▶ **DIRECTIONS**
Filter the entries below, keeping only lines with "into".

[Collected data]
══════════

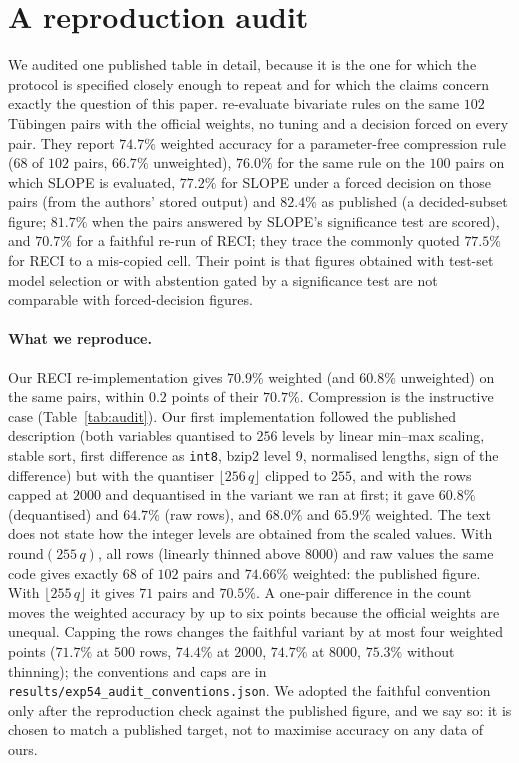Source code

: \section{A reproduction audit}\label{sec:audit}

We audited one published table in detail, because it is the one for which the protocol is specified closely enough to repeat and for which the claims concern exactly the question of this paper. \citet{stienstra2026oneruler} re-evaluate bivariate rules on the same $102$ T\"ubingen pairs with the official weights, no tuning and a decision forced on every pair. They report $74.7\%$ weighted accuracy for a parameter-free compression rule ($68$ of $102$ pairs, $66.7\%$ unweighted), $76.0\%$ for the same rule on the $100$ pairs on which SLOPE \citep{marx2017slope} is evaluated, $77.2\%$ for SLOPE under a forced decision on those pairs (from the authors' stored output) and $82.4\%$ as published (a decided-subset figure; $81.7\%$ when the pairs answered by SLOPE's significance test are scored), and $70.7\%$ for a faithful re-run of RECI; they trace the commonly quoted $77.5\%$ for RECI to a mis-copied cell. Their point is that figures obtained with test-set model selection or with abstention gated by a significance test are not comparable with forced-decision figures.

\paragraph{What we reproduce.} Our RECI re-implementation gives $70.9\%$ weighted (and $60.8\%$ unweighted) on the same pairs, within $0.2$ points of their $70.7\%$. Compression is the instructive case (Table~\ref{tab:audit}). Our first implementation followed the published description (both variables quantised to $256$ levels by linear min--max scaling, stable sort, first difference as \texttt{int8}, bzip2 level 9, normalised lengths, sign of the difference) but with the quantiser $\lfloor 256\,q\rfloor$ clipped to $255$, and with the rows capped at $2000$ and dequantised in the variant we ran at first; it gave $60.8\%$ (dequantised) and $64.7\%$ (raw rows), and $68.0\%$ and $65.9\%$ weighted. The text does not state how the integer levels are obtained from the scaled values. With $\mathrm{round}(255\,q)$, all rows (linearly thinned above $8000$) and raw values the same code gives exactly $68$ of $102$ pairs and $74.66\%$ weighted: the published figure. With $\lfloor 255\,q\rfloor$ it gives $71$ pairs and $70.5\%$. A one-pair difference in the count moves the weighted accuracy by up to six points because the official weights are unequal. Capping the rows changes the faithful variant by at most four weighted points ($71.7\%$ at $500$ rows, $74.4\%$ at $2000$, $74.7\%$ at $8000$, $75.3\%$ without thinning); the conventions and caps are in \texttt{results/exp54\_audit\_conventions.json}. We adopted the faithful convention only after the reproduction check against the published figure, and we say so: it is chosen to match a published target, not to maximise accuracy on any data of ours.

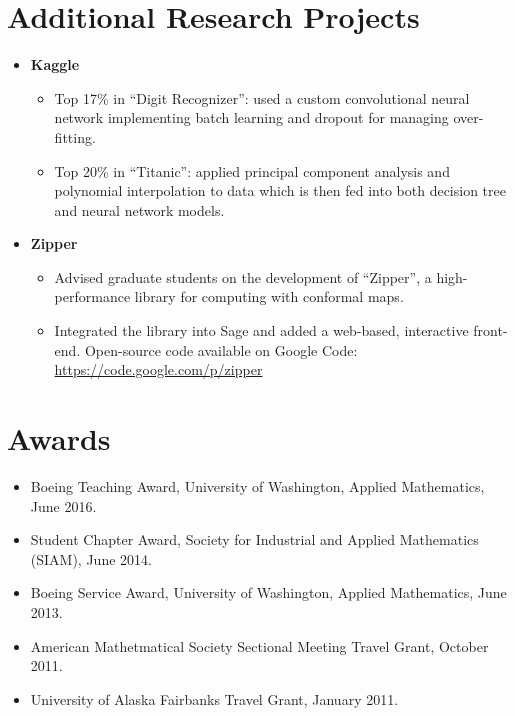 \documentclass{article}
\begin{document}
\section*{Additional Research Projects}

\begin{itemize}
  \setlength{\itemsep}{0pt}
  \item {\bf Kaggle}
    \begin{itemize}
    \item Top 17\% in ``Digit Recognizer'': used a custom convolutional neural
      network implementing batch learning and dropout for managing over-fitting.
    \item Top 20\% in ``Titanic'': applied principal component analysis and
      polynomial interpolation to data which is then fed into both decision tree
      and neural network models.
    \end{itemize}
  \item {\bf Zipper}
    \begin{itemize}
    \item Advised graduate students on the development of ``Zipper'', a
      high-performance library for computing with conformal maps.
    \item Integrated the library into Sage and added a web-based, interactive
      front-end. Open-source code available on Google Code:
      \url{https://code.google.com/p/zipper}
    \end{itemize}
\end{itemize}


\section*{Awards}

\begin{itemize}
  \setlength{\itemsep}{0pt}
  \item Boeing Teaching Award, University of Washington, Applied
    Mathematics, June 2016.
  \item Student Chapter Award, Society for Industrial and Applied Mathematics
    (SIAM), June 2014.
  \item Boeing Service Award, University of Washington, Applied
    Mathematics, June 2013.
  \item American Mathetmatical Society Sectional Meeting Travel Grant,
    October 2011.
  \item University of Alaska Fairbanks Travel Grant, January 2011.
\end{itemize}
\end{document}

══════════

▶ **EXERCISE OUTPUT**
      polynomial interpolation to data which is then fed into both decision tree
    \item Integrated the library into Sage and added a web-based, interactive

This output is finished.